Пристрастие к искусству, обещающему напугать нас, потрясти, порой даже вызвать отвращение, кажется так же сильно присуще человеческой психике, как и противоположное стремление к дневному свету, рациональности, научному скептицизму, правде и «реальному» (не думая о том, находится ли рациональное в контакте с «реальным»).
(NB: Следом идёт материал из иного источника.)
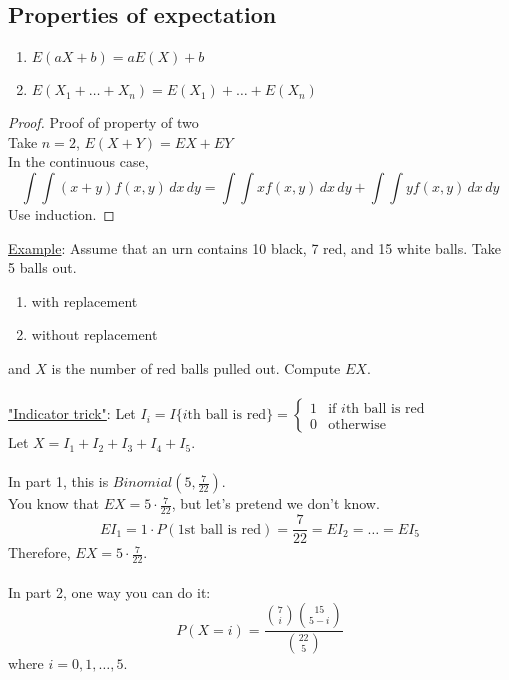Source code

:  \subsection*{Properties of expectation}
    \begin{enumerate}
      \item $E(aX + b) = aE(X) + b$
      \item $E(X_1 + \ldots + X_n) = E(X_1) + \ldots + E(X_n)$
    \end{enumerate}
    \begin{proof}
      Proof of property of two\\
      Take $n = 2$, $E(X+Y) = EX + EY$\\
      In the continuous case,
      $$
        \int\int(x+y)f(x,y)\,dx\,dy = \int\int xf(x,y)\,dx\,dy + \int\int y
        f(x,y)\,dx\,dy
      $$
      Use induction.
    \end{proof}
    \underline{Example}: Assume that an urn contains 10 black, 7 red, and 
      15 white balls. Take 5 balls out.
      \begin{enumerate}
        \item with replacement
        \item without replacement
      \end{enumerate}
      and $X$ is the number of red balls pulled out. Compute $EX$.\\\\
    \underline{"Indicator trick"}: Let $I_i = I\{i\text{th ball is red}\} = 
    \begin{cases}1 & \text{if $i$th ball is red}\\ 0 & \text{otherwise}
    \end{cases}$\\
   Let $X = I_1 + I_2 + I_3 + I_4 + I_5$.\\\\
   In part 1, this is $Binomial(5, \frac{7}{22})$.\\
   You know that $EX = 5 \cdot \frac{7}{22}$, but let's pretend we don't know.\\
   $$
    EI_1 = 1 \cdot P(\text{1st ball is red}) = \frac{7}{22} = EI_2 = \ldots
    = EI_5
   $$
   Therefore, $EX = 5 \cdot \frac{7}{22}$.\\\\
   In part 2, one way you can do it:\\
   $$
    P(X = i) = \frac{\binom{7}{i}\binom{15}{5-i}}{\binom{22}{5}}
   $$
   where $i = 0, 1, \ldots, 5$.\\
Разве лукаво-зловещие гермафродитные образы Обри Бердслея менее «реальны», чем подробные портреты Джеймса Макнейла Вистлера? Эстетическое чувство, неприемлюшее мрачные эксцессы «Камиллы» Шеридана Ле Фану (1871) или «Дракулы» Брэма Стоукера (1897), может благосклонно отреагировать на истории про вампиров, написанные в более литературном духе, такие как «Поворот винта» Генри Джеймса и символистско-реалистические работы Томаса Манна «Смерть в Венеции», «Марио волшебник», «Тристан» («…в то время как младенец Антон Клотержан, изумительный экземпляр ребенка, с чудовищной энергией и безжалостностью захватывал свое место в жизни, его молодая мать ежедневно таяла от медленной и незаметной лихорадки»). Среди всех чудовищ, вампир традиционно привлекает и отталкивает, поскольку вампиры почти всегда изображались эстетически (т. е. эротически) привлекательными. (Питер Квинт как шарнир, рыжий, без шляпы, «очень прямой», на который навинчивается «Поворот винта» Джеймса — если только он сам не винт.) И это есть запретная правда, непроизносимое табу — что зло не всегда отвратительно, но часто даже привлекательно; что у него есть власть делать нас не только жертвами, как делают природа и случай, но сообщниками.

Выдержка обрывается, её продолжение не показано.